«Тут Боженко нечаянно загнул такое крепкое ругательство, какое не мог бы смягчить ни оперный оркестр, ни даже великий писатель, попробуй он изложить его в письменном виде.
— Нежней, нежней, — прошептал Тышлер.
Услышав шепот, Боженко смягчился:
— Так вот, в рассуждении этого пулемета я и говорю, нельзя ли одолжить у вас миллионов пятьдесят-шестьдесят деньгами, продуктами, фуражом. Не жалейте, граждане буржуазия, все равно вам конец.
— Василь Назарович, нежнее! — яростно прошептал Тышлер.
— Да иди ты к чертовой матери! — не выдержал, наконец, Боженко. — Что я тебе — артист? Деньги! Белую армию небось содержали! — закричал он в партер. — Остальное вам скажет мой политический комиссар».
Вот что происходило в оперном театре.
Ошеломленная видом боженковской «колясочки» буржуазия так и оставалась на своих местах, и Савка Троян примчался к батьке за указаниями.
Оказалось, Щорс не зря обеспокоился тем, как Савка понял слова Боженко.
Он придержал Савку и обратился к батьке:
— Не имеете права. Выпустить, выяснив, допросив каждую личность индивидуально.

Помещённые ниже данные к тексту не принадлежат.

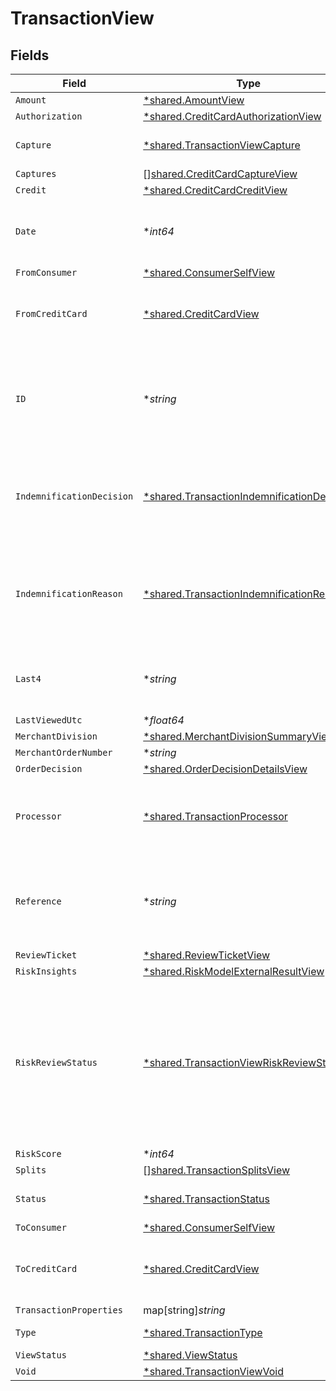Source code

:# TransactionView


## Fields

| Field                                                                                                                             | Type                                                                                                                              | Required                                                                                                                          | Description                                                                                                                       | Example                                                                                                                           |
| --------------------------------------------------------------------------------------------------------------------------------- | --------------------------------------------------------------------------------------------------------------------------------- | --------------------------------------------------------------------------------------------------------------------------------- | --------------------------------------------------------------------------------------------------------------------------------- | --------------------------------------------------------------------------------------------------------------------------------- |
| `Amount`                                                                                                                          | [*shared.AmountView](../../../pkg/models/shared/amountview.md)                                                                    | :heavy_minus_sign:                                                                                                                | N/A                                                                                                                               |                                                                                                                                   |
| `Authorization`                                                                                                                   | [*shared.CreditCardAuthorizationView](../../../pkg/models/shared/creditcardauthorizationview.md)                                  | :heavy_minus_sign:                                                                                                                | N/A                                                                                                                               |                                                                                                                                   |
| `Capture`                                                                                                                         | [*shared.TransactionViewCapture](../../../pkg/models/shared/transactionviewcapture.md)                                            | :heavy_minus_sign:                                                                                                                | Deprecated. Use `captures`.                                                                                                       |                                                                                                                                   |
| `Captures`                                                                                                                        | [][shared.CreditCardCaptureView](../../../pkg/models/shared/creditcardcaptureview.md)                                             | :heavy_minus_sign:                                                                                                                | N/A                                                                                                                               |                                                                                                                                   |
| `Credit`                                                                                                                          | [*shared.CreditCardCreditView](../../../pkg/models/shared/creditcardcreditview.md)                                                | :heavy_minus_sign:                                                                                                                | N/A                                                                                                                               |                                                                                                                                   |
| `Date`                                                                                                                            | **int64*                                                                                                                          | :heavy_minus_sign:                                                                                                                | Transaction date. **Nullable** for Transactions Details.                                                                          | 1615407159447                                                                                                                     |
| `FromConsumer`                                                                                                                    | [*shared.ConsumerSelfView](../../../pkg/models/shared/consumerselfview.md)                                                        | :heavy_minus_sign:                                                                                                                | N/A                                                                                                                               |                                                                                                                                   |
| `FromCreditCard`                                                                                                                  | [*shared.CreditCardView](../../../pkg/models/shared/creditcardview.md)                                                            | :heavy_minus_sign:                                                                                                                | Contains details about the credit card transaction.                                                                               |                                                                                                                                   |
| `ID`                                                                                                                              | **string*                                                                                                                         | :heavy_minus_sign:                                                                                                                | The unique ID associated with the transaction. **Nullable** for Transactions Details.                                             | T1c3p4yBuVYJ9                                                                                                                     |
| `IndemnificationDecision`                                                                                                         | [*shared.TransactionIndemnificationDecision](../../../pkg/models/shared/transactionindemnificationdecision.md)                    | :heavy_minus_sign:                                                                                                                | Describes whether the transaction is indemnified by Bolt for fraud.<br/>                                                          | indemnified                                                                                                                       |
| `IndemnificationReason`                                                                                                           | [*shared.TransactionIndemnificationReason](../../../pkg/models/shared/transactionindemnificationreason.md)                        | :heavy_minus_sign:                                                                                                                | Describes the reason that the transaction is or is not indemnified by Bolt for fraud.<br/>                                        | merchant_force_approved                                                                                                           |
| `Last4`                                                                                                                           | **string*                                                                                                                         | :heavy_minus_sign:                                                                                                                | The card's last 4 digits. **Nullable** for Transactions Details.                                                                  | 4021                                                                                                                              |
| `LastViewedUtc`                                                                                                                   | **float64*                                                                                                                        | :heavy_minus_sign:                                                                                                                | N/A                                                                                                                               |                                                                                                                                   |
| `MerchantDivision`                                                                                                                | [*shared.MerchantDivisionSummaryView](../../../pkg/models/shared/merchantdivisionsummaryview.md)                                  | :heavy_minus_sign:                                                                                                                | N/A                                                                                                                               |                                                                                                                                   |
| `MerchantOrderNumber`                                                                                                             | **string*                                                                                                                         | :heavy_minus_sign:                                                                                                                | N/A                                                                                                                               |                                                                                                                                   |
| `OrderDecision`                                                                                                                   | [*shared.OrderDecisionDetailsView](../../../pkg/models/shared/orderdecisiondetailsview.md)                                        | :heavy_minus_sign:                                                                                                                | N/A                                                                                                                               |                                                                                                                                   |
| `Processor`                                                                                                                       | [*shared.TransactionProcessor](../../../pkg/models/shared/transactionprocessor.md)                                                | :heavy_minus_sign:                                                                                                                | The processor used. **Nullable** for Transactions Details.                                                                        | adyen_gateway                                                                                                                     |
| `Reference`                                                                                                                       | **string*                                                                                                                         | :heavy_minus_sign:                                                                                                                | The transaction's 12-digit Bolt reference ID. **Nullable** for Transactions Details.                                              | LBLJ-TWW7-R9VC                                                                                                                    |
| `ReviewTicket`                                                                                                                    | [*shared.ReviewTicketView](../../../pkg/models/shared/reviewticketview.md)                                                        | :heavy_minus_sign:                                                                                                                | N/A                                                                                                                               |                                                                                                                                   |
| `RiskInsights`                                                                                                                    | [*shared.RiskModelExternalResultView](../../../pkg/models/shared/riskmodelexternalresultview.md)                                  | :heavy_minus_sign:                                                                                                                | N/A                                                                                                                               |                                                                                                                                   |
| `RiskReviewStatus`                                                                                                                | [*shared.TransactionViewRiskReviewStatus](../../../pkg/models/shared/transactionviewriskreviewstatus.md)                          | :heavy_minus_sign:                                                                                                                | Describes the current Risk Review status. A transaction could be unreviewed, reviewed, or pending manual review by the Bolt team. | reviewed                                                                                                                          |
| `RiskScore`                                                                                                                       | **int64*                                                                                                                          | :heavy_minus_sign:                                                                                                                | N/A                                                                                                                               |                                                                                                                                   |
| `Splits`                                                                                                                          | [][shared.TransactionSplitsView](../../../pkg/models/shared/transactionsplitsview.md)                                             | :heavy_minus_sign:                                                                                                                | N/A                                                                                                                               |                                                                                                                                   |
| `Status`                                                                                                                          | [*shared.TransactionStatus](../../../pkg/models/shared/transactionstatus.md)                                                      | :heavy_minus_sign:                                                                                                                | The transaction's status.                                                                                                         | cancelled                                                                                                                         |
| `ToConsumer`                                                                                                                      | [*shared.ConsumerSelfView](../../../pkg/models/shared/consumerselfview.md)                                                        | :heavy_minus_sign:                                                                                                                | N/A                                                                                                                               |                                                                                                                                   |
| `ToCreditCard`                                                                                                                    | [*shared.CreditCardView](../../../pkg/models/shared/creditcardview.md)                                                            | :heavy_minus_sign:                                                                                                                | Contains details about the credit card transaction.                                                                               |                                                                                                                                   |
| `TransactionProperties`                                                                                                           | map[string]*string*                                                                                                               | :heavy_minus_sign:                                                                                                                | N/A                                                                                                                               |                                                                                                                                   |
| `Type`                                                                                                                            | [*shared.TransactionType](../../../pkg/models/shared/transactiontype.md)                                                          | :heavy_minus_sign:                                                                                                                | The type of transaction.                                                                                                          | cc_payment                                                                                                                        |
| `ViewStatus`                                                                                                                      | [*shared.ViewStatus](../../../pkg/models/shared/viewstatus.md)                                                                    | :heavy_minus_sign:                                                                                                                | N/A                                                                                                                               |                                                                                                                                   |
| `Void`                                                                                                                            | [*shared.TransactionViewVoid](../../../pkg/models/shared/transactionviewvoid.md)                                                  | :heavy_minus_sign:                                                                                                                | N/A                                                                                                                               |                                                                                                                                   |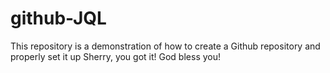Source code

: # github-JQL
This repository is a demonstration of how to create a Github repository and properly set it up
Sherry, you got it! God bless you!
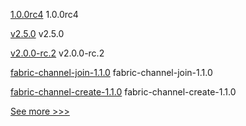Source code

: 
[1.0.0rc4](https://github.com/hyperledger/aries-cloudagent-python/releases/tag/1.0.0rc4) 1.0.0rc4

[v2.5.0](https://github.com/hyperledger/aries-framework-swift/releases/tag/v2.5.0) v2.5.0

[v2.0.0-rc.2](https://github.com/hyperledger/cacti/releases/tag/v2.0.0-rc.2) v2.0.0-rc.2

[fabric-channel-join-1.1.0](https://github.com/hyperledger/bevel/releases/tag/fabric-channel-join-1.1.0) fabric-channel-join-1.1.0

[fabric-channel-create-1.1.0](https://github.com/hyperledger/bevel/releases/tag/fabric-channel-create-1.1.0) fabric-channel-create-1.1.0


[See more >>>](https://start-here.hyperledger.org/releases)
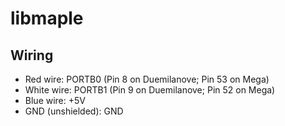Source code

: # libmaple

Wiring
------

* Red wire: PORTB0 (Pin 8 on Duemilanove; Pin 53 on Mega)
* White wire: PORTB1 (Pin 9 on Duemilanove; Pin 52 on Mega)
* Blue wire: +5V
* GND (unshielded): GND
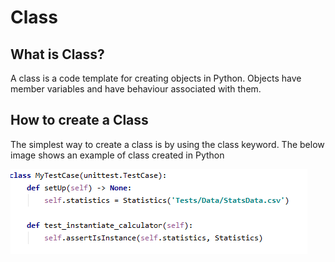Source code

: # Class

## What is Class?

A class is a code template for creating objects in Python. Objects have member variables and have behaviour associated with them.

## How to create a Class

The simplest way to create a class is by using the class keyword. The below image shows an example of class created in Python

<img src="https://github.com/Snehaphilip989/miniproject1/blob/master/Python%20Image/Class.PNG" />

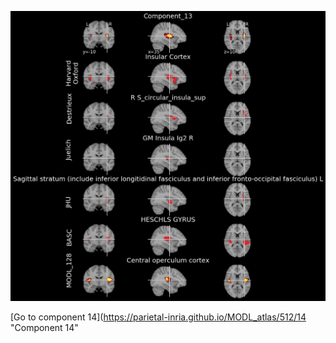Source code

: 


![13](preliminary/13.jpg "Component 13")

[Go to component 14](https://parietal-inria.github.io/MODL_atlas/512/14 "Component 14"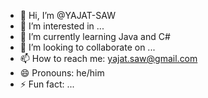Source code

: - 👋 Hi, I’m @YAJAT-SAW
- 👀 I’m interested in ...
- 🌱 I’m currently learning Java and C#
- 💞️ I’m looking to collaborate on ...
- 📫 How to reach me: yajat.saw@gmail.com
- 😄 Pronouns: he/him
- ⚡ Fun fact: ...

<!---
YAJAT-SAW/YAJAT-SAW is a ✨ special ✨ repository because its `README.md` (this file) appears on your GitHub profile.
You can click the Preview link to take a look at your changes.
--->
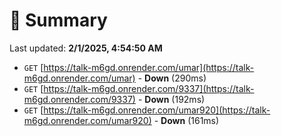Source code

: # 📖 Summary
Last updated: **2/1/2025, 4:54:50 AM**

- `GET` [https://talk-m6gd.onrender.com/umar](https://talk-m6gd.onrender.com/umar) - **Down** (290ms)
- `GET` [https://talk-m6gd.onrender.com/9337](https://talk-m6gd.onrender.com/9337) - **Down** (192ms)
- `GET` [https://talk-m6gd.onrender.com/umar920](https://talk-m6gd.onrender.com/umar920) - **Down** (161ms)
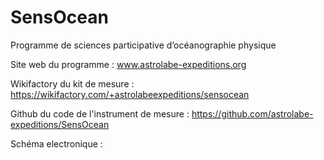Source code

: # SensOcean
Programme de sciences participative d’océanographie physique

Site web du programme : www.astrolabe-expeditions.org

Wikifactory du kit de mesure : https://wikifactory.com/+astrolabeexpeditions/sensocean

Github du code de l'instrument de mesure : https://github.com/astrolabe-expeditions/SensOcean﻿

Schéma electronique : 

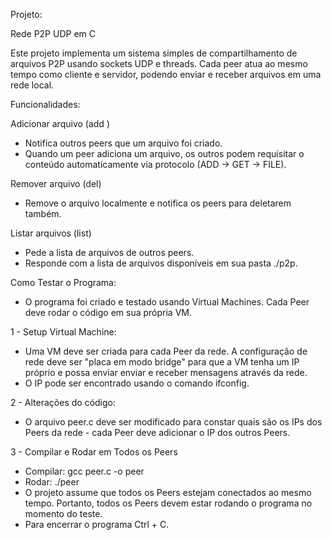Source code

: Projeto: 

Rede P2P UDP em C

Este projeto implementa um sistema simples de compartilhamento de arquivos P2P usando sockets UDP e threads.
Cada peer atua ao mesmo tempo como cliente e servidor, podendo enviar e receber arquivos em uma rede local.

Funcionalidades:

Adicionar arquivo (add <nome do arquivo>)

- Notifica outros peers que um arquivo foi criado.
- Quando um peer adiciona um arquivo, os outros podem requisitar o conteúdo automaticamente via protocolo (ADD → GET → FILE).

Remover arquivo (del)

- Remove o arquivo localmente e notifica os peers para deletarem também.

Listar arquivos (list)

- Pede a lista de arquivos de outros peers.
- Responde com a lista de arquivos disponíveis em sua pasta ./p2p.

Como Testar o Programa:

- O programa foi criado e testado usando Virtual Machines. Cada Peer deve rodar o código em sua própria VM.

1 - Setup Virtual Machine:

- Uma VM deve ser criada para cada Peer da rede. A configuração de rede deve ser "placa em modo bridge" para que a VM tenha um IP próprio e possa enviar enviar e receber mensagens através da rede.
- O IP pode ser encontrado usando o comando ifconfig.

2 - Alterações do código:

- O arquivo peer.c deve ser modificado para constar quais são os IPs dos Peers da rede - cada Peer deve adicionar o IP dos outros Peers. 

3 - Compilar e Rodar em Todos os Peers

- Compilar: gcc peer.c -o peer
- Rodar: ./peer
- O projeto assume que todos os Peers estejam conectados ao mesmo tempo. Portanto, todos os Peers devem estar rodando o programa no momento do teste.
- Para encerrar o programa Ctrl + C.
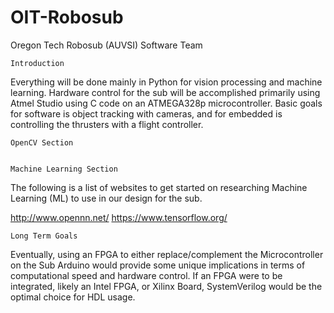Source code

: # OIT-Robosub
Oregon Tech Robosub (AUVSI) Software Team

	Introduction
Everything will be done mainly in Python for vision processing and machine learning. Hardware control for the sub will be accomplished primarily using Atmel Studio using C code on an ATMEGA328p microcontroller. Basic goals for software is object tracking with cameras, and for embedded is controlling the thrusters with a flight controller.

	OpenCV Section


	Machine Learning Section

The following is a list of websites to get started on researching Machine Learning (ML) to use in our design for the sub.

http://www.opennn.net/
https://www.tensorflow.org/

	Long Term Goals
Eventually, using an FPGA to either replace/complement the Microcontroller on the Sub Arduino would provide some unique implications in terms of computational speed and hardware control. If an FPGA were to be integrated, likely an Intel FPGA, or Xilinx Board, SystemVerilog would be the optimal choice for HDL usage.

— Микола, а может, пусть их господь на том свете индивидуально допрашивает, — посоветовал Боженко.
— Нет, батько, — ответил Щорс, — бог богом, а анархии на советской земле, где мы хозяева, допускать нельзя.
Щорс-воспитатель, Щорс-комиссар появляется и в эпизоде, который происходит в стенах гетманского дворца.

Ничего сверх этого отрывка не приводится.